EXERCISE REQUIREMENTS ->
An exact copy of every entry is required, minus the pictures.

[[ MATERIAL PROVIDED open ]]

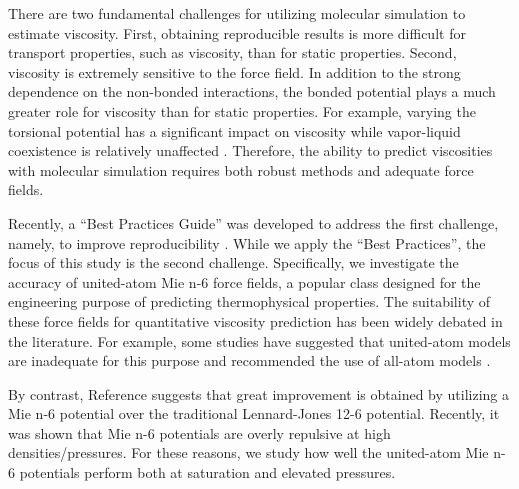 \documentclass[preprint,review,12pt]{elsarticle}
\begin{document}
	
	
	There are two fundamental challenges for utilizing molecular simulation to estimate viscosity. First, obtaining reproducible results is more difficult for transport properties, such as viscosity, than for static properties. Second, viscosity is extremely sensitive to the force field. In addition to the strong dependence on the non-bonded interactions, the bonded potential plays a much greater role for viscosity than for static properties. For example, varying the torsional potential has a significant impact on viscosity \cite{BLANK} while vapor-liquid coexistence is relatively unaffected \cite{BLANK}. Therefore, the ability to predict viscosities with molecular simulation requires both robust methods and adequate force fields. 
	
	
	
	
	Recently, a ``Best Practices Guide'' was developed to address the first challenge, namely, to improve reproducibility \cite{Maginn2018}. While we apply the ``Best Practices'', the focus of this study is the second challenge. Specifically, we investigate the accuracy of united-atom Mie n-6 force fields, a popular class designed for the engineering purpose of predicting thermophysical properties. The suitability of these force fields for quantitative viscosity prediction has been widely debated in the literature. For example, some studies have suggested that united-atom models are inadequate for this purpose and recommended the use of all-atom models \cite{Allen1997,Payal2012,Mondello1997}. 
	
	By contrast, Reference  suggests that great improvement is obtained by utilizing a Mie n-6 potential over the traditional Lennard-Jones 12-6 potential. Recently, it was shown that Mie n-6 potentials are overly repulsive at high densities/pressures. For these reasons, we study how well the united-atom Mie n-6 potentials perform both at saturation and elevated pressures.
	
\end{document}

[[ MATERIAL PROVIDED closed ]]

ANSWER AREA ->
 \documentclass[preprint,review,12pt]{elsarticle}
\begin{document}
	
	
	There are two fundamental challenges for utilizing molecular simulation to estimate viscosity. First, obtaining reproducible results is more difficult for transport properties, such as viscosity, than for static properties. Second, viscosity is extremely sensitive to the force field. In addition to the strong dependence on the non-bonded interactions, the bonded potential plays a much greater role for viscosity than for static properties. For example, varying the torsional potential has a significant impact on viscosity \cite{BLANK} while vapor-liquid coexistence is relatively unaffected \cite{BLANK}. Therefore, the ability to predict viscosities with molecular simulation requires both robust methods and adequate force fields. 
	
	
	
	
	Recently, a ``Best Practices Guide'' was developed to address the first challenge, namely, to improve reproducibility \cite{Maginn2018}. While we apply the ``Best Practices'', the focus of this study is the second challenge. Specifically, we investigate the accuracy of united-atom Mie n-6 force fields, a popular class designed for the engineering purpose of predicting thermophysical properties. The suitability of these force fields for quantitative viscosity prediction has been widely debated in the literature. For example, some studies have suggested that united-atom models are inadequate for this purpose and recommended the use of all-atom models \cite{Allen1997,Payal2012,Mondello1997}. 
	
	By contrast, Reference  suggests that great improvement is obtained by utilizing a Mie n-6 potential over the traditional Lennard-Jones 12-6 potential. Recently, it was shown that Mie n-6 potentials are overly repulsive at high densities/pressures. For these reasons, we study how well the united-atom Mie n-6 potentials perform both at saturation and elevated pressures.
	
\end{document}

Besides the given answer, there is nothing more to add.